━━━━━ Available data ━━━━━
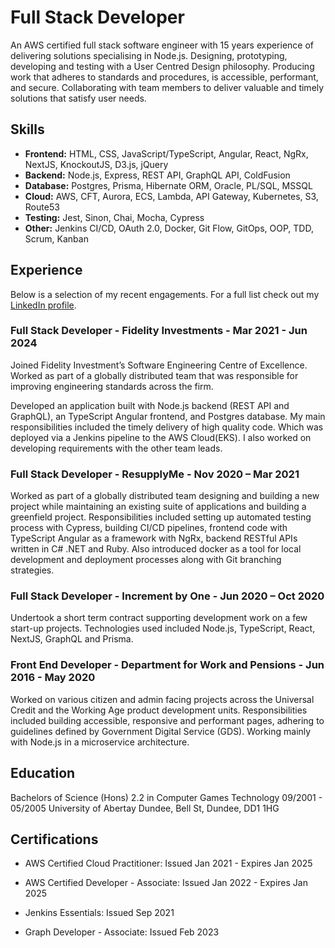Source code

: # Full Stack Developer

An AWS certified full stack software engineer with 15 years experience of delivering
solutions specialising in Node.js. Designing, prototyping, developing and testing with a User
Centred Design philosophy. Producing work that adheres to standards and procedures, is
accessible, performant, and secure. Collaborating with team members to deliver valuable
and timely solutions that satisfy user needs.

## Skills
- **Frontend:** HTML, CSS, JavaScript/TypeScript, Angular, React, NgRx, NextJS, KnockoutJS, D3.js, jQuery
- **Backend:** Node.js, Express, REST API, GraphQL API, ColdFusion
- **Database:** Postgres, Prisma, Hibernate ORM, Oracle, PL/SQL, MSSQL
- **Cloud:** AWS, CFT, Aurora, ECS, Lambda, API Gateway, Kubernetes, S3, Route53
- **Testing:** Jest, Sinon, Chai, Mocha, Cypress
- **Other:** Jenkins CI/CD, OAuth 2.0, Docker, Git Flow, GitOps, OOP, TDD, Scrum, Kanban

## Experience

Below is a selection of my recent engagements.  For a full list check out my [LinkedIn profile](linkedin.com/in/gary-boyle-4064831b).

### Full Stack Developer - Fidelity Investments - Mar 2021 - Jun 2024

Joined Fidelity Investment’s Software Engineering Centre of Excellence. Worked as part of a
globally distributed team that was responsible for improving engineering standards across
the firm.

Developed an application built with Node.js backend (REST API and GraphQL), an
TypeScript Angular frontend, and Postgres database. My main responsibilities included the
timely delivery of high quality code. Which was deployed via a Jenkins pipeline to the AWS
Cloud(EKS). I also worked on developing requirements with the other team leads.

### Full Stack Developer - ResupplyMe - Nov 2020 – Mar 2021

Worked as part of a globally distributed team designing and building a new project while
maintaining an existing suite of applications and building a greenfield project.
Responsibilities included setting up automated testing process with Cypress, building CI/CD
pipelines, frontend code with TypeScript Angular as a framework with NgRx, backend
RESTful APIs written in C# .NET and Ruby. Also introduced docker as a tool for local
development and deployment processes along with Git branching strategies.

### Full Stack Developer - Increment by One - Jun 2020 – Oct 2020

Undertook a short term contract supporting development work on a few start-up projects.
Technologies used included Node.js, TypeScript, React, NextJS, GraphQL and Prisma.

### Front End Developer - Department for Work and Pensions - Jun 2016 - May 2020

Worked on various citizen and admin facing projects across the Universal Credit and the
Working Age product development units. Responsibilities included building accessible,
responsive and performant pages, adhering to guidelines defined by Government Digital
Service (GDS). Working mainly with Node.js in a microservice architecture.

## Education

Bachelors of Science (Hons) 2.2 in Computer Games Technology 09/2001 - 05/2005
University of Abertay Dundee, Bell St, Dundee, DD1 1HG

## Certifications

* AWS Certified Cloud Practitioner: Issued Jan 2021 - Expires Jan 2025

* AWS Certified Developer - Associate: Issued Jan 2022 - Expires Jan 2025

* Jenkins Essentials: Issued Sep 2021

* Graph Developer - Associate: Issued Feb 2023

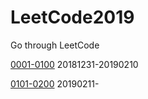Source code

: # LeetCode2019
Go through LeetCode

[0001-0100](0001-0100/) 20181231-20190210

[0101-0200](0101-0200/) 20190211-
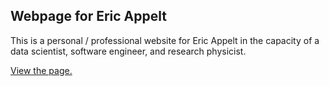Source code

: ## Webpage for Eric Appelt

This is a personal / professional website for Eric Appelt in the
capacity of a data scientist, software engineer, and research physicist.

[View the page.](http://appeltel.github.io/)  
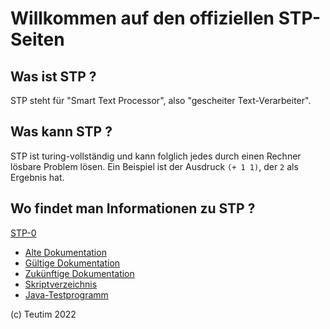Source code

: # Willkommen auf den offiziellen STP-Seiten

<head>
    <meta name='robots' content='noindex,nofollow,noarchive' />
</head>

## Was ist STP ?

STP steht für "Smart Text Processor", also "gescheiter Text-Verarbeiter".

## Was kann STP ?

STP ist turing-vollständig und kann folglich jedes durch einen Rechner lösbare Problem lösen. Ein Beispiel ist der Ausdruck `(+ 1 1)`, der `2` als Ergebnis hat.

## Wo findet man Informationen zu STP ?

[STP-0](./STP-0.jar)

- [Alte Dokumentation](./alteDoku.html)
- [Gültige Dokumentation](./doku.html)
- [Zukünftige Dokumentation](./dokumentation.html)
- [Skriptverzeichnis](./scripts/index.html)
- [Java-Testprogramm](./testprogramm.html)

(c) Teutim 2022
━━━━━
### Exercise
Your answer should consist of each line above in which "Prisma" appears.

### Reply to the task
- **Database:** Postgres, Prisma, Hibernate ORM, Oracle, PL/SQL, MSSQL
Technologies used included Node.js, TypeScript, React, NextJS, GraphQL and Prisma.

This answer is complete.